Warum Ihre »schnellen Lösungen« nicht funktionieren

Wenn Ihre emotionale Maschinerie in Gang gesetzt wird, durchleben Sie ein Gefühl nach dem anderen – es ist wie eine emotionale Kettenreaktion – und wenn einige dieser Gefühle unangenehm sind, werden Sie natürlich, wie jeder Mensch, alles tun, um Ihr Unbehagen unmittelbar zu unterdrücken, abzumildern oder zu neutralisieren. Wir alle tun Dinge, die sich sofort auszahlen, besonders, wenn wir in Bedrängnis sind. Es ist, als ob es attraktiver wäre, heute ein Angebot von 100 Euro für einen Vortrag zu bekommen, als in der nächsten Woche ein Angebot von 150 Euro für denselben Vortrag.

Der Versuch, Gefühle durch schnelle Lösungen unter Kontrolle zu bringen

Hochsensible tun in bester Absicht, was sie nur können, um ihrer bedrückenden Gefühle Herr zu werden, und manchmal bringen sie sie mit schnellen Lösungen unter Kontrolle. Schauen wir uns jede einzelne kurz an.

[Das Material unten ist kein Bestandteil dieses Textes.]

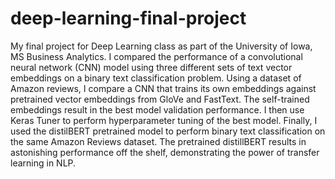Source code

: # deep-learning-final-project

My final project for Deep Learning class as part of the University of Iowa, MS Business Analytics. I compared the performance of a convolutional neural network (CNN) model using three different sets of text vector embeddings on a binary text classification problem. Using a dataset of Amazon reviews, I compare a CNN that trains its own embeddings against pretrained vector embeddings from GloVe and FastText. The self-trained embeddings result in the best model validation performance. I then use Keras Tuner to perform hyperparameter tuning of the best model. Finally, I used the distilBERT pretrained model to perform binary text classification on the same Amazon Reviews dataset. The pretrained distillBERT results in astonishing performance off the shelf, demonstrating the power of transfer learning in NLP. 
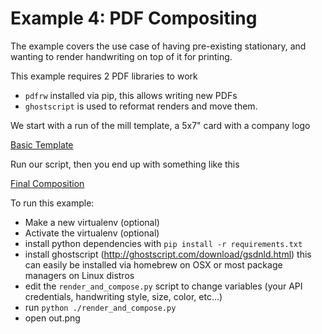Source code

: Example 4: PDF Compositing
==========================

The example covers the use case of having pre-existing stationary,
and wanting to render handwriting on top of it for printing.

This example requires 2 PDF libraries to work
  - `pdfrw` installed via pip, this allows writing new PDFs
  - `ghostscript` is used to reformat renders and move them.

We start with a run of the mill template, a 5x7" card with a company logo

[Basic Template](template.pdf)

Run our script, then you end up with something like this

[Final Composition](example_output.pdf)


To run this example:
  - Make a new virtualenv (optional)
  - Activate the virtualenv (optional)
  - install python dependencies with `pip install -r requirements.txt`
  - install ghostscript (http://ghostscript.com/download/gsdnld.html)
  this can easily be installed via homebrew on OSX or most package
  managers on Linux distros
  - edit the `render_and_compose.py` script to change variables
  (your API credentials, handwriting style, size, color, etc...)
  - run `python ./render_and_compose.py`
  - open out.png

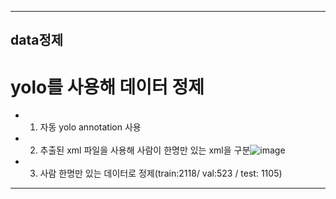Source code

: 
---
## data정제

# yolo를 사용해 데이터 정제

- 1. 자동 yolo annotation 사용 
- 2. 추출된 xml 파일을 사용해 사람이 한명만 있는 xml을 구분![image](https://github.com/Lee-ghwan-ho/vision_bmi/assets/114568122/cdd48cfa-89da-4533-9c93-337a7f0d6a08)
- 3. 사람 한명만 있는 데이터로 정제(train:2118/ val:523 / test: 1105)
---
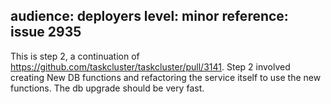 audience: deployers
level: minor
reference: issue 2935
---
This is step 2, a continuation of https://github.com/taskcluster/taskcluster/pull/3141. Step 2 involved creating New DB functions and refactoring the service itself to use the new functions. The db upgrade should be very fast.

SCOTCH, SEX, ARBEIT UND SCHOKOLADE

Es ist Montagabend, 23 Uhr. Jeff kehrt nach einem langen Arbeitstag nach Hause zurück und freut sich auf sein Abendessen. Zu Hause erwartet ihn Bob und fragt nach der Begrüßung: »Warum hast du heute Nachmittag nicht auf meine Nachricht geantwortet?« Jeff wirft ihm einen kurzen Blick zu und obwohl er müde ist, wird er wütend und schreit ihn an: »Ist das deine Begrüßung an einem Montagabend um 11, wenn ich nach einem langen Arbeitstag nach Hause komme? Das ist einfach unerträglich. Ich weiß nicht, was ich noch mit dir machen soll, und natürlich wirst du jetzt gleich deinen Dackelblick aufsetzen und mir das Gefühl geben, es sei meine Schuld, dass wir streiten. Warum hältst du nicht einfach deinen Mund?« Bob antwortet nicht und geht schnell in Richtung Wohnzimmer.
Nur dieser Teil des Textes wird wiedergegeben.